## How to complete this task
Retype the data below exactly; skip every image.

━━━━━━

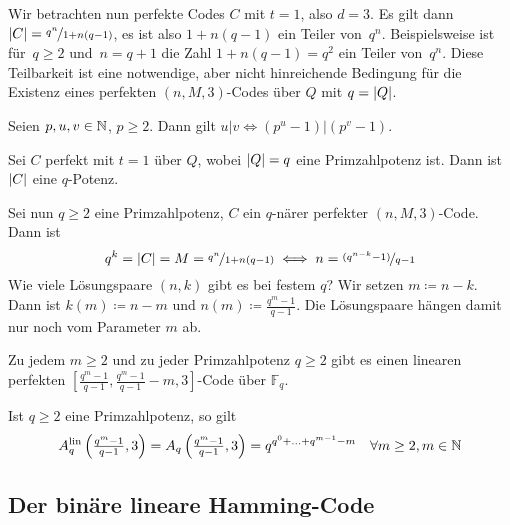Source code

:\documentclass{cheat-sheet}
\newcommand{\F}{\mathbb{F}} %
\newcommand{\lin}{\text{lin}} %
\newcommand{\divides}{|} %
\begin{document}
\begin{bem}
  Wir betrachten nun perfekte Codes $C$ mit $t=1$, also $d=3$.
  Es gilt dann $\lvert C\rvert = \nicefrac{q^n}{1 + n(q-1)}$, es ist also $1+n(q-1)$ ein Teiler von~$q^n$.
  Beispielsweise ist für~$q \geq 2$ und~$n = q+1$ die Zahl $1 + n(q-1) = q^2$ ein Teiler von~$q^n$.
  Diese Teilbarkeit ist eine notwendige, aber nicht hinreichende Bedingung für die Existenz eines perfekten $(n, M, 3)$-Codes über $Q$ mit $q = \lvert Q\rvert$.
\end{bem}

\begin{lem}
  Seien $p, u, v \in \mathbb{N}$, $p \geq 2$. Dann gilt $u \divides v \iff (p^u - 1) \divides (p^v - 1)$.
\end{lem}

\begin{prop}
  Sei $C$ perfekt mit $t=1$ über $Q$, wobei $\lvert Q\rvert = q$ eine Primzahlpotenz ist.
  Dann ist $\lvert C\rvert$ eine $q$-Potenz.
\end{prop}

\begin{bem}
  Sei nun $q \geq 2$ eine Primzahlpotenz, $C$ ein $q$-närer perfekter $(n, M, 3)$-Code.
  Dann ist
  \[ q^k = \lvert C\rvert = M = \nicefrac{q^n}{1 + n(q-1)} \iff n = \nicefrac{(q^{n-k} - 1)}{q - 1} \]
  Wie viele Lösungspaare $(n, k)$ gibt es bei festem $q$?
  Wir setzen $m \coloneqq n - k$.
  Dann ist $k(m) \coloneqq n - m$ und $n(m) \coloneqq \tfrac{q^m - 1}{q - 1}$.
  Die Lösungspaare hängen damit nur noch vom Parameter $m$ ab.
\end{bem}


\begin{satz}
  Zu jedem $m \geq 2$ und zu jeder Primzahlpotenz $q \geq 2$ gibt es einen linearen perfekten $[\tfrac{q^m - 1}{q - 1}, \tfrac{q^m - 1}{q - 1} - m, 3]$-Code über $\F_q$.
\end{satz}

\begin{kor}
  Ist $q \geq 2$ eine Primzahlpotenz, so gilt
  \[
    A^\lin_q \left( \tfrac{q^m - 1}{q - 1}, 3 \right) =
    A_q \left( \tfrac{q^m - 1}{q - 1}, 3 \right) =
    q^{q^0 + \ldots + q^{m-1} - m}
    \quad
    \forall m \geq 2, m \in \N
  \]
\end{kor}

\subsection{Der binäre lineare Hamming-Code}
\end{document}
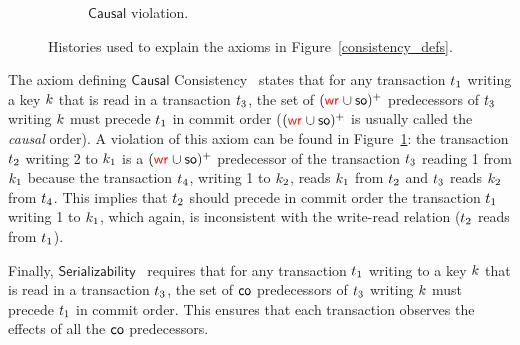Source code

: \begin{figure}
\begin{subfigure}{.23\textwidth}
{  
}
 \caption{$\mathsf{Causal}$ violation.}
 \label{cc_example:1}
\end{subfigure}
\vspace{-3mm}
  \caption{Histories used to explain the axioms in Figure~\ref{consistency_defs}.}
  \label{counter_example:1}
\vspace{-3mm}
\end{figure}

The axiom defining $\mathsf{Causal}$ Consistency~\cite{DBLP:journals/cacm/Lamport78} states that for any transaction ${t}_1$ writing a key $k$ that is read in a transaction ${t}_3$, the set of $(\textcolor{red}{\mathsf{wr}_{}}\cup \mathsf{so})^+$ predecessors of ${t}_3$ writing $k$ must precede ${t}_1$ in commit order ($(\textcolor{red}{\mathsf{wr}_{}}\cup \mathsf{so})^+$ is usually called the \emph{causal} order). A violation of this axiom can be found in Figure~\ref{cc_example:1}: the transaction ${t}_2$ writing 2 to $k_1$ is a $(\textcolor{red}{\mathsf{wr}_{}}\cup \mathsf{so})^+$ predecessor of the transaction ${t}_3$ reading 1 from $k_1$ because the transaction ${t}_4$, writing 1 to $k_2$, reads $k_1$ from ${t}_2$ and ${t}_3$ reads $k_2$ from ${t}_4$. This implies that ${t}_2$ should precede in commit order the transaction ${t}_1$ writing 1 to $k_1$, which again, is inconsistent with the write-read relation (${t}_2$ reads from ${t}_1$).

Finally, $\mathsf{Serializability}$~\cite{DBLP:journals/jacm/Papadimitriou79b} requires that for any transaction ${t}_1$ writing to a key $k$ that is read in a transaction ${t}_3$, the set of $\mathsf{co}$ predecessors of ${t}_3$ writing $k$ must precede ${t}_1$ in commit order. This ensures that each transaction observes the effects of all the $\mathsf{co}$ predecessors. 


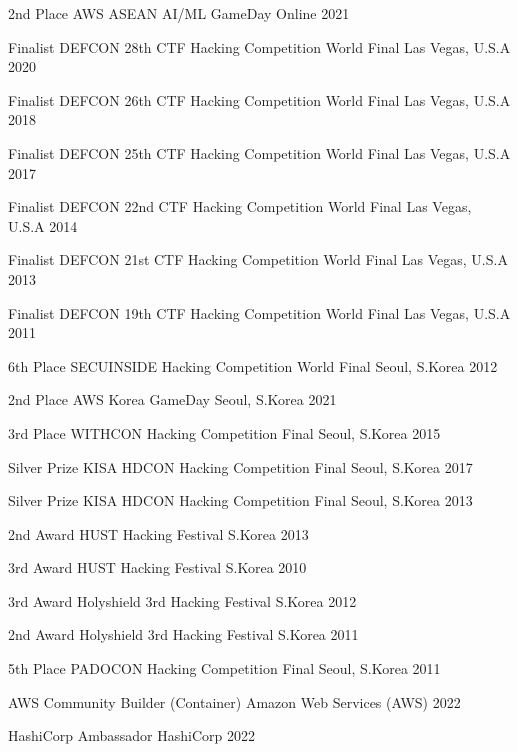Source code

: 
{%
\renewcommand{\acvSectionContentTopSkip}{2.5mm}%
\renewcommand{\arraystretch}{1.00}%

\begin{cvhonors}
  \cvhonor
    {2nd Place}
    {AWS ASEAN AI/ML GameDay}
    {Online}
    {2021}

  \cvhonor
    {Finalist}
    {DEFCON 28th CTF Hacking Competition World Final}
    {Las Vegas, U.S.A}
    {2020}

  \cvhonor
    {Finalist}
    {DEFCON 26th CTF Hacking Competition World Final}
    {Las Vegas, U.S.A}
    {2018}

  \cvhonor
    {Finalist}
    {DEFCON 25th CTF Hacking Competition World Final}
    {Las Vegas, U.S.A}
    {2017}

  \cvhonor
    {Finalist}
    {DEFCON 22nd CTF Hacking Competition World Final}
    {Las Vegas, U.S.A}
    {2014}

  \cvhonor
    {Finalist}
    {DEFCON 21st CTF Hacking Competition World Final}
    {Las Vegas, U.S.A}
    {2013}

  \cvhonor
    {Finalist}
    {DEFCON 19th CTF Hacking Competition World Final}
    {Las Vegas, U.S.A}
    {2011}

  \cvhonor
    {6th Place}
    {SECUINSIDE Hacking Competition World Final}
    {Seoul, S.Korea}
    {2012}
\end{cvhonors}


\begin{cvhonors}
  \cvhonor
    {2nd Place}
    {AWS Korea GameDay}
    {Seoul, S.Korea}
    {2021}

  \cvhonor
    {3rd Place}
    {WITHCON Hacking Competition Final}
    {Seoul, S.Korea}
    {2015}

  \cvhonor
    {Silver Prize}
    {KISA HDCON Hacking Competition Final}
    {Seoul, S.Korea}
    {2017}

  \cvhonor
    {Silver Prize}
    {KISA HDCON Hacking Competition Final}
    {Seoul, S.Korea}
    {2013}

  \cvhonor
    {2nd Award}
    {HUST Hacking Festival}
    {S.Korea}
    {2013}

  \cvhonor
    {3rd Award}
    {HUST Hacking Festival}
    {S.Korea}
    {2010}

  \cvhonor
    {3rd Award}
    {Holyshield 3rd Hacking Festival}
    {S.Korea}
    {2012}

  \cvhonor
    {2nd Award}
    {Holyshield 3rd Hacking Festival}
    {S.Korea}
    {2011}

  \cvhonor
    {5th Place}
    {PADOCON Hacking Competition Final}
    {Seoul, S.Korea}
    {2011}
\end{cvhonors}


\begin{cvhonors}
  \cvhonor
    {AWS Community Builder (Container)}
    {Amazon Web Services (AWS)}
    {}
    {2022}

  \cvhonor
    {HashiCorp Ambassador}
    {HashiCorp}
    {}
    {2022}
\end{cvhonors}
}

━━━━━━

## Exercise output
Source code

:\documentclass{cheat-sheet}
\newcommand{\F}{\mathbb{F}} %
\newcommand{\lin}{\text{lin}} %
\newcommand{\divides}{|} %
\begin{document}
\begin{bem}
  Wir betrachten nun perfekte Codes $C$ mit $t=1$, also $d=3$.
  Es gilt dann $\lvert C\rvert = \nicefrac{q^n}{1 + n(q-1)}$, es ist also $1+n(q-1)$ ein Teiler von~$q^n$.
  Beispielsweise ist für~$q \geq 2$ und~$n = q+1$ die Zahl $1 + n(q-1) = q^2$ ein Teiler von~$q^n$.
  Diese Teilbarkeit ist eine notwendige, aber nicht hinreichende Bedingung für die Existenz eines perfekten $(n, M, 3)$-Codes über $Q$ mit $q = \lvert Q\rvert$.
\end{bem}

\begin{lem}
  Seien $p, u, v \in \mathbb{N}$, $p \geq 2$. Dann gilt $u \divides v \iff (p^u - 1) \divides (p^v - 1)$.
\end{lem}

\begin{prop}
  Sei $C$ perfekt mit $t=1$ über $Q$, wobei $\lvert Q\rvert = q$ eine Primzahlpotenz ist.
  Dann ist $\lvert C\rvert$ eine $q$-Potenz.
\end{prop}

\begin{bem}
  Sei nun $q \geq 2$ eine Primzahlpotenz, $C$ ein $q$-närer perfekter $(n, M, 3)$-Code.
  Dann ist
  \[ q^k = \lvert C\rvert = M = \nicefrac{q^n}{1 + n(q-1)} \iff n = \nicefrac{(q^{n-k} - 1)}{q - 1} \]
  Wie viele Lösungspaare $(n, k)$ gibt es bei festem $q$?
  Wir setzen $m \coloneqq n - k$.
  Dann ist $k(m) \coloneqq n - m$ und $n(m) \coloneqq \tfrac{q^m - 1}{q - 1}$.
  Die Lösungspaare hängen damit nur noch vom Parameter $m$ ab.
\end{bem}


\begin{satz}
  Zu jedem $m \geq 2$ und zu jeder Primzahlpotenz $q \geq 2$ gibt es einen linearen perfekten $[\tfrac{q^m - 1}{q - 1}, \tfrac{q^m - 1}{q - 1} - m, 3]$-Code über $\F_q$.
\end{satz}

\begin{kor}
  Ist $q \geq 2$ eine Primzahlpotenz, so gilt
  \[
    A^\lin_q \left( \tfrac{q^m - 1}{q - 1}, 3 \right) =
    A_q \left( \tfrac{q^m - 1}{q - 1}, 3 \right) =
    q^{q^0 + \ldots + q^{m-1} - m}
    \quad
    \forall m \geq 2, m \in \N
  \]
\end{kor}

\subsection{Der binäre lineare Hamming-Code}
\end{document}
Source code

: \begin{figure}
\begin{subfigure}{.23\textwidth}
{  
}
 \caption{$\mathsf{Causal}$ violation.}
 \label{cc_example:1}
\end{subfigure}
\vspace{-3mm}
  \caption{Histories used to explain the axioms in Figure~\ref{consistency_defs}.}
  \label{counter_example:1}
\vspace{-3mm}
\end{figure}

The axiom defining $\mathsf{Causal}$ Consistency~\cite{DBLP:journals/cacm/Lamport78} states that for any transaction ${t}_1$ writing a key $k$ that is read in a transaction ${t}_3$, the set of $(\textcolor{red}{\mathsf{wr}_{}}\cup \mathsf{so})^+$ predecessors of ${t}_3$ writing $k$ must precede ${t}_1$ in commit order ($(\textcolor{red}{\mathsf{wr}_{}}\cup \mathsf{so})^+$ is usually called the \emph{causal} order). A violation of this axiom can be found in Figure~\ref{cc_example:1}: the transaction ${t}_2$ writing 2 to $k_1$ is a $(\textcolor{red}{\mathsf{wr}_{}}\cup \mathsf{so})^+$ predecessor of the transaction ${t}_3$ reading 1 from $k_1$ because the transaction ${t}_4$, writing 1 to $k_2$, reads $k_1$ from ${t}_2$ and ${t}_3$ reads $k_2$ from ${t}_4$. This implies that ${t}_2$ should precede in commit order the transaction ${t}_1$ writing 1 to $k_1$, which again, is inconsistent with the write-read relation (${t}_2$ reads from ${t}_1$).

Finally, $\mathsf{Serializability}$~\cite{DBLP:journals/jacm/Papadimitriou79b} requires that for any transaction ${t}_1$ writing to a key $k$ that is read in a transaction ${t}_3$, the set of $\mathsf{co}$ predecessors of ${t}_3$ writing $k$ must precede ${t}_1$ in commit order. This ensures that each transaction observes the effects of all the $\mathsf{co}$ predecessors. 


Source code

: 
{%
\renewcommand{\acvSectionContentTopSkip}{2.5mm}%
\renewcommand{\arraystretch}{1.00}%

\begin{cvhonors}
  \cvhonor
    {2nd Place}
    {AWS ASEAN AI/ML GameDay}
    {Online}
    {2021}

  \cvhonor
    {Finalist}
    {DEFCON 28th CTF Hacking Competition World Final}
    {Las Vegas, U.S.A}
    {2020}

  \cvhonor
    {Finalist}
    {DEFCON 26th CTF Hacking Competition World Final}
    {Las Vegas, U.S.A}
    {2018}

  \cvhonor
    {Finalist}
    {DEFCON 25th CTF Hacking Competition World Final}
    {Las Vegas, U.S.A}
    {2017}

  \cvhonor
    {Finalist}
    {DEFCON 22nd CTF Hacking Competition World Final}
    {Las Vegas, U.S.A}
    {2014}

  \cvhonor
    {Finalist}
    {DEFCON 21st CTF Hacking Competition World Final}
    {Las Vegas, U.S.A}
    {2013}

  \cvhonor
    {Finalist}
    {DEFCON 19th CTF Hacking Competition World Final}
    {Las Vegas, U.S.A}
    {2011}

  \cvhonor
    {6th Place}
    {SECUINSIDE Hacking Competition World Final}
    {Seoul, S.Korea}
    {2012}
\end{cvhonors}


\begin{cvhonors}
  \cvhonor
    {2nd Place}
    {AWS Korea GameDay}
    {Seoul, S.Korea}
    {2021}

  \cvhonor
    {3rd Place}
    {WITHCON Hacking Competition Final}
    {Seoul, S.Korea}
    {2015}

  \cvhonor
    {Silver Prize}
    {KISA HDCON Hacking Competition Final}
    {Seoul, S.Korea}
    {2017}

  \cvhonor
    {Silver Prize}
    {KISA HDCON Hacking Competition Final}
    {Seoul, S.Korea}
    {2013}

  \cvhonor
    {2nd Award}
    {HUST Hacking Festival}
    {S.Korea}
    {2013}

  \cvhonor
    {3rd Award}
    {HUST Hacking Festival}
    {S.Korea}
    {2010}

  \cvhonor
    {3rd Award}
    {Holyshield 3rd Hacking Festival}
    {S.Korea}
    {2012}

  \cvhonor
    {2nd Award}
    {Holyshield 3rd Hacking Festival}
    {S.Korea}
    {2011}

  \cvhonor
    {5th Place}
    {PADOCON Hacking Competition Final}
    {Seoul, S.Korea}
    {2011}
\end{cvhonors}


\begin{cvhonors}
  \cvhonor
    {AWS Community Builder (Container)}
    {Amazon Web Services (AWS)}
    {}
    {2022}

  \cvhonor
    {HashiCorp Ambassador}
    {HashiCorp}
    {}
    {2022}
\end{cvhonors}
}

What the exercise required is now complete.